For Ronde Barber, entering the Bucs’ Ring of Honor is worth the wait

Career-long Buc played with a chip on his shoulder, overcame rough rookie season to become one of the game’s best cornerbacks.
Rondé Barber speaks during the annual Ring of Honor press conference on August 13, 2019 at the AdventHealth Training Center in Tampa, Florida. Barber will be inducted into the Ring of Honor on Sunday, September 22.  (MONICA HERNDON   |   Times)
Rondé Barber speaks during the annual Ring of Honor press conference on August 13, 2019 at the AdventHealth Training Center in Tampa, Florida. Barber will be inducted into the Ring of Honor on Sunday, September 22. (MONICA HERNDON | Times)
Published August 13
Updated August 13

TAMPA — Ronde Barber’s wait to join his Super Bowl-winning defensive teammates in the Bucs’ Ring of Honor is over.
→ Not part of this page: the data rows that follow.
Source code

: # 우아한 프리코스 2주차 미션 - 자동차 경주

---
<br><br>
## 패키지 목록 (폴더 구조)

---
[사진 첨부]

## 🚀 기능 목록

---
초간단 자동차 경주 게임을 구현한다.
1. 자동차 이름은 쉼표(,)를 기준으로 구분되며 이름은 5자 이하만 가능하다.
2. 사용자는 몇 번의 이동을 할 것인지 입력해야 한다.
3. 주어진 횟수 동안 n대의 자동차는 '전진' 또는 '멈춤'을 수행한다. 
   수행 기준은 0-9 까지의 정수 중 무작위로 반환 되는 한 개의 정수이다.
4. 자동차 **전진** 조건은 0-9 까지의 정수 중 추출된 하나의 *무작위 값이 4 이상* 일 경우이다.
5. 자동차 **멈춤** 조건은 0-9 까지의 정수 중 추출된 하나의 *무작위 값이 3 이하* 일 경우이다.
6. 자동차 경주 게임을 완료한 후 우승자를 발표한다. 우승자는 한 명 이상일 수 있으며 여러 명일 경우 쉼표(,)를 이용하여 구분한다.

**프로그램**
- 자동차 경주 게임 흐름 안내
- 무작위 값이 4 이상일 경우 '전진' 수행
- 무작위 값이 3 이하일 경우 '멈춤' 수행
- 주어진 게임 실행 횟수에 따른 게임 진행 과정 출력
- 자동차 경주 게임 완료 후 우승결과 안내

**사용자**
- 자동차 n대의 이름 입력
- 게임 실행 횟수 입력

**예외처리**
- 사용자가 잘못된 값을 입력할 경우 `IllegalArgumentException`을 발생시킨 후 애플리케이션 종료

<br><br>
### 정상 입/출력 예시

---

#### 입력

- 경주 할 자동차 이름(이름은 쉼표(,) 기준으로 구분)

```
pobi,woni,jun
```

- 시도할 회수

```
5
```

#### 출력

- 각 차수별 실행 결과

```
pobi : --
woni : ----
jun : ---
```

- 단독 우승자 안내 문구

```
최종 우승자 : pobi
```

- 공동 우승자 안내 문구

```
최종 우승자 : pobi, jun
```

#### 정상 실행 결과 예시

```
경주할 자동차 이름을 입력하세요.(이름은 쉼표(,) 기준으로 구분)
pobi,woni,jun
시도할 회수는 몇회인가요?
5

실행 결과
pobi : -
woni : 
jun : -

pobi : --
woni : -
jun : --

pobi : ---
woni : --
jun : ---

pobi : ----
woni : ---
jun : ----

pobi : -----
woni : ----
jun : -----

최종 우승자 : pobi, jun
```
The career-long Buccaneer — whose unspectacular NFL rookie-year introduction precluded a career in which he pioneered the nickel cornerback position and eventually could earn recognition in Canton, Ohio — will become the 13th individual to join the team’s Ring of Honor at halftime of the Bucs’ Sept. 22 home game against the New York Giants.

Barber will become the fourth member of the Bucs' Super Bowl XXXVII champion defense to receive the recognition, joining linebacker Derrick Brooks, defensive tackle Warren Sapp and safety John Lynch.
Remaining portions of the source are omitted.